Woensdagavond, 23/8/50

Beste Nand,
De avondpost was mild. Nu ik zeer traag je brief herlees, ben je onhoorbaar tot mij gekomen… tastbaar bijna. Hoor ik je zó eigen korte dromenlach. Ja, alle ondefinieerbare onrust van deze drukke lome dagreis is weggedreven – Ik sta naast je vanavond, buiten jou slechts aanhankelijk van een weigerig woord en een bestendig verlangen, je te bekijken en je te zeggen: mijn jongen. Toen jij me gisteravond schreef mijmerde ik om Beethoven’s “Fidelio” (1), tijdens de uitzending tekende ik ’n paar herinneringen neer. Was dit het ogenblik onzer “communie” (2)? Het moet bevrijdend op je inwerken elk gevoelen in de minste nuance te kunnen vertolken in de muziek. Ik hoefde maar de ogen te sluiten en je ging voor me uit, zó dat ik je peinzend hoofd telkens opnieuw ontdek: groot en getekend – en zo zacht terzelfdertijd. Heeft het geluk in mij een tweede gestalte gekregen dat ik alle dagelijkse handelingen anders zie. Ik hoor me zelve een ganse dag praten, laat me glimlachen ook om dàt zielloos practische van dit leven maar plots rijpt het beeld in mij… en hoe groeit de pijn om een gemis zelfs tot vreugde uit omdat jij ze “gemeenschappelijk” noemt. Ja Nand, hoe zou ik het niet begrijpen, want zelfs de pijn om elke onrust om elk verlangen wordt overstelpt door de beheersing van je woord. Wanneer je beeld mij een ganse dag vergezelt – het is vreemd – is het minder vaak een facet van onze tastbare ontmoeting. Neen, ik zie je aan het werk met je kleuren gezelschappen ik voel me zeer klein worden bij je en zeer stil onderga ik de wijding van je “oneindigheidsdrang” die aan geen persoon noch tijd gebonden slechts je schepping beoogt. Het doet me pijn – ben ik nog te fel geklonken aan klein-menselijke verlangens aan uiterlijk vertoon? Leer me deze eenzaamheid aanvaarden en het raadsel in mezelve gedogen. Laat jou visie van die kleurensymfonie in me doordringen tot ik zelf gans vastgezogen wordt op je palet in een heftig rood maar dat jij uitborstelt en mengt en herwerkt met elke nieuwe penseeltrek zó dat je elke schakering weervindt en ik je gelukkig weet al ware het maar vluchtige ogenblikken een enkele “extase”. Ik had niet vergeefs een leven lang op dit wonder gewacht. Jij hebt een floers gelicht over een wereld waarin ik me zelf volledig verloor, mag ik het je simpelweg bekennen – hoor ik je lach weer ergens om m’n dwaze hoofd?
Ik zong je straks “Mozarts Wiegelied” (3) zeer weifelig omdat je bezig was. Ik meen dat je luisterde al keek je niet op. Ik ben gelukkig! Zag ik de glans over de donkere diepten van je verlangen eveneens?
Om de woorden die rond mijn “weigerige” naam beginnen groet ik je heel innig
Je meisje

In deze veilge avondschoot
zijt gij me ver… zijt gij me na?
O, zeg me waar ik henenga
De grens van leven en van dood

bereikt me nader in dit uur.
Waar groeit Uw wenk, waar Uw bevel
in dagen die ik eenzaam tel
en bij de nacht ter wake stuur

gekomen aan de laatste tij
was het de vrouw of nog het kind
gedreven naar Uw mild bewind
of glorierijke heerschappij

Ik noem Uw naam rond dit gemis
en wenk het beeld in mijn bereik
nog dronken van zijn donker rijk
maar aan geen tijd gebonden is

Slechts aan de rand van Uwe droom
vraag ik de gunst Uwer genā
Ik weet U ver… en toch zo nā
aan deze avondlijke zoom –

Commentaar:

(1)  “Fidelio” (Opmerking: belangrijk in dit verband is de inhoud van deze opera, zie aldaar)

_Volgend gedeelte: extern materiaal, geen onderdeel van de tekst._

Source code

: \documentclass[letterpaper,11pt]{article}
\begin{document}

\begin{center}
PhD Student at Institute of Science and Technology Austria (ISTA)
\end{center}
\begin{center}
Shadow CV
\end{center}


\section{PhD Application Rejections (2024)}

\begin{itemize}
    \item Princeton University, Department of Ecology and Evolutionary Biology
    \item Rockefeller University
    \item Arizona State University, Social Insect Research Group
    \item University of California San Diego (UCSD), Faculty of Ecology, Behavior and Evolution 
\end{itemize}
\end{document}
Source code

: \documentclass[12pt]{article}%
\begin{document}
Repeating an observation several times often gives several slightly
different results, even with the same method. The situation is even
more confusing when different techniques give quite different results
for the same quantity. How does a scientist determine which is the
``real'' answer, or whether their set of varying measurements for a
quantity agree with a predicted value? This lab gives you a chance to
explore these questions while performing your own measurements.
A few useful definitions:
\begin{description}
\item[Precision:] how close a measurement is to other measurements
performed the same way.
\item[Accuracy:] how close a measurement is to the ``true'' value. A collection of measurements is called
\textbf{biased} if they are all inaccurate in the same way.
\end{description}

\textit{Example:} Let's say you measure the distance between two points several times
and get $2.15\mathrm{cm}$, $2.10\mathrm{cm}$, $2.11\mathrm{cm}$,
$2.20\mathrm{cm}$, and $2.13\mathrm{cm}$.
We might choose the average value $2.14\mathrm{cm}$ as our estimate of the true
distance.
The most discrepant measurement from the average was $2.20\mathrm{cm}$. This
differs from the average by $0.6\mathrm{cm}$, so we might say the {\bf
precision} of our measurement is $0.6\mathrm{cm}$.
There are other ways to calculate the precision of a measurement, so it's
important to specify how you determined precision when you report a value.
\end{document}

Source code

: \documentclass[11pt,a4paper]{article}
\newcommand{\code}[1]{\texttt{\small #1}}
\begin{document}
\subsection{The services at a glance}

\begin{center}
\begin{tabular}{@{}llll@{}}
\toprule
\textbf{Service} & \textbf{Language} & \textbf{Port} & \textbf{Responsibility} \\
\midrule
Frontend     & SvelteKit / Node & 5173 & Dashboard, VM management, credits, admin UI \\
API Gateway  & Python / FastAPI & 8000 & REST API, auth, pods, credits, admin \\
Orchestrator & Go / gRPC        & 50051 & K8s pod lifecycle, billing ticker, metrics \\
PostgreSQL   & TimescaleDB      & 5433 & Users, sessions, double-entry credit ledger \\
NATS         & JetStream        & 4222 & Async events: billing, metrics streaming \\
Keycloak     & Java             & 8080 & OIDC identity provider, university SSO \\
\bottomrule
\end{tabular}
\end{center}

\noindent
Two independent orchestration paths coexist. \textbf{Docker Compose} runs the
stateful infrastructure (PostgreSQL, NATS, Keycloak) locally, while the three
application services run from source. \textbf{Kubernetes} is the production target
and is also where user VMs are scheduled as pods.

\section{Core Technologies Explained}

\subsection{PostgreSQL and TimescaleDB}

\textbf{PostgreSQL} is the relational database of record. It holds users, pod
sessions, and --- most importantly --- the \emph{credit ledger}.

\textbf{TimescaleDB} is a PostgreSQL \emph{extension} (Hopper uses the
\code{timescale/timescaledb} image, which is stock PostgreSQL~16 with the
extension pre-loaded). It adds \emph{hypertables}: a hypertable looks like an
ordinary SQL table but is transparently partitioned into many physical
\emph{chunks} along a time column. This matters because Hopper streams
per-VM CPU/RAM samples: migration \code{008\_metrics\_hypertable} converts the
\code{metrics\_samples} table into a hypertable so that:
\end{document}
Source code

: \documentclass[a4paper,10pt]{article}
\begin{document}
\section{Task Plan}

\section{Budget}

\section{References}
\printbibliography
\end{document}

“Fidelio” oder Die Eheliche Liebe (opus 72) is de enige opera die Ludwig van Beethoven schreef. De uiteindelijke versie kent twee actes, de oorspronkelijke versie, getiteld “Leonore”, kent er drie. Het Duitse libretto werd geschreven door Joseph Sonnleithner op basis van de Franse tekst van Jean-Nicolas Bouilly (Léonore, ou l’amour conjugal) geschreven voor een andere componist: Pierre Gaveaux.

De première vond plaats op 20 november 1805 in het Theater an der Wien in Wenen, onder leiding van de componist; bij deze uitvoering werd de ouverture Leonora nr. 2 (in C-groot) gespeeld. De eerste gereviseerde versie werd op 29 maart 1806 in hetzelfde theater voor het eerst uitgevoerd, opnieuw onder leiding van de componist, met de ouverture Leonora nr. 3 (eveneens in C). De tweede gereviseerde versie ging ten slotte op 23 april 1814 in het Kärntnertortheater in première, met de Fidelio-ouverture in E-groot.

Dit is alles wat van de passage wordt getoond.